▸ WHAT YOU WILL DO
Look for the word "service" in the entries and copy each line where it appears.
▬▬▬▬▬▬▬▬▬▬
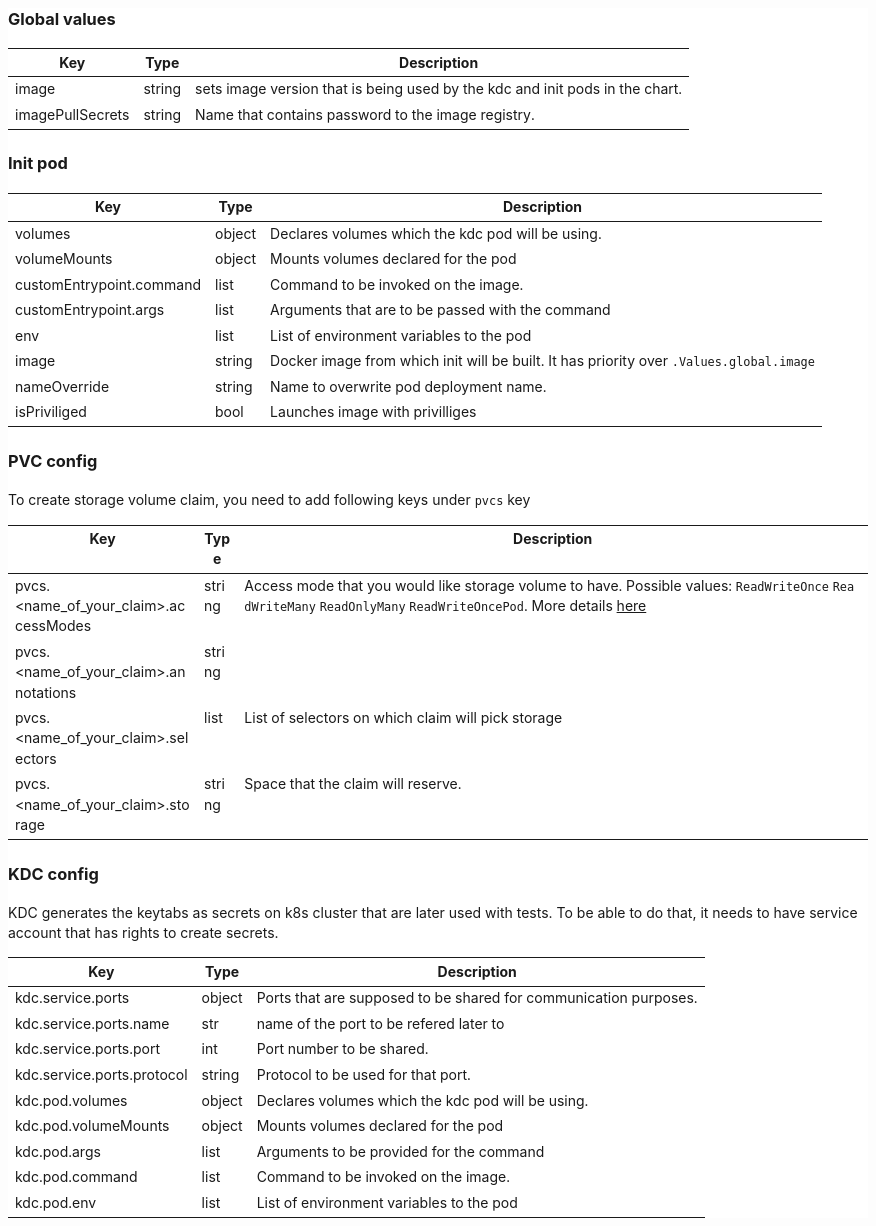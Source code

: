### Global values

| Key | Type | Description |
|-----|------|-------------|
|image | string  | sets image version that is being used by the kdc and init pods in the chart.
|imagePullSecrets| string  | Name that contains password to the image registry.

### Init pod

| Key | Type | Description |
|-----|------|-------------|
|volumes| object  | Declares volumes which the kdc pod will be using.
|volumeMounts| object  | Mounts volumes declared for the pod
|customEntrypoint.command| list  | Command to be invoked on the image.
|customEntrypoint.args| list  | Arguments that are to be passed with the command
|env | list |  List of environment variables to the pod|
|image| string   | Docker image from which init will be built. It has priority over `.Values.global.image` |
|nameOverride| string | Name to overwrite pod deployment name.
|isPriviliged| bool | Launches image with privilliges

### PVC config

To create storage volume claim, you need to add following keys under `pvcs` key

| Key | Type | Description |
|-----|------|-------------|
| pvcs.<name_of_your_claim>.accessModes | string |   Access mode that you would like storage volume to have. Possible values: `ReadWriteOnce` `ReadWriteMany` `ReadOnlyMany` `ReadWriteOncePod`. More details [here](https://kubernetes.io/docs/concepts/storage/persistent-volumes/#access-modes)  |
| pvcs.<name_of_your_claim>.annotations | string   |  |
| pvcs.<name_of_your_claim>.selectors | list   | List of selectors on which claim will pick storage
| pvcs.<name_of_your_claim>.storage | string   | Space that the claim will reserve. |



### KDC config

KDC generates the keytabs as secrets on k8s cluster that are later used with tests.
To be able to do that, it needs to have service account that has rights to create secrets.

| Key | Type  | Description |
|-----|------|-------------|
|kdc.service.ports | object  | Ports that are supposed to be shared for communication purposes. |
|kdc.service.ports.name | str  | name of the port to be refered later to |
|kdc.service.ports.port | int |  Port number to be shared. |
|kdc.service.ports.protocol | string | Protocol to be used for that port. |
|kdc.pod.volumes| object  | Declares volumes which the kdc pod will be using.
|kdc.pod.volumeMounts| object  | Mounts volumes declared for the pod
|kdc.pod.args| list |    Arguments to be provided for the command
|kdc.pod.command| list | Command to be invoked on the image.
|kdc.pod.env | list |   List of environment variables to the pod|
▬▬▬▬▬▬▬▬▬▬
▸ EXERCISE RESULT
To be able to do that, it needs to have service account that has rights to create secrets.
|kdc.service.ports | object  | Ports that are supposed to be shared for communication purposes. |
|kdc.service.ports.name | str  | name of the port to be refered later to |
|kdc.service.ports.port | int |  Port number to be shared. |
|kdc.service.ports.protocol | string | Protocol to be used for that port. |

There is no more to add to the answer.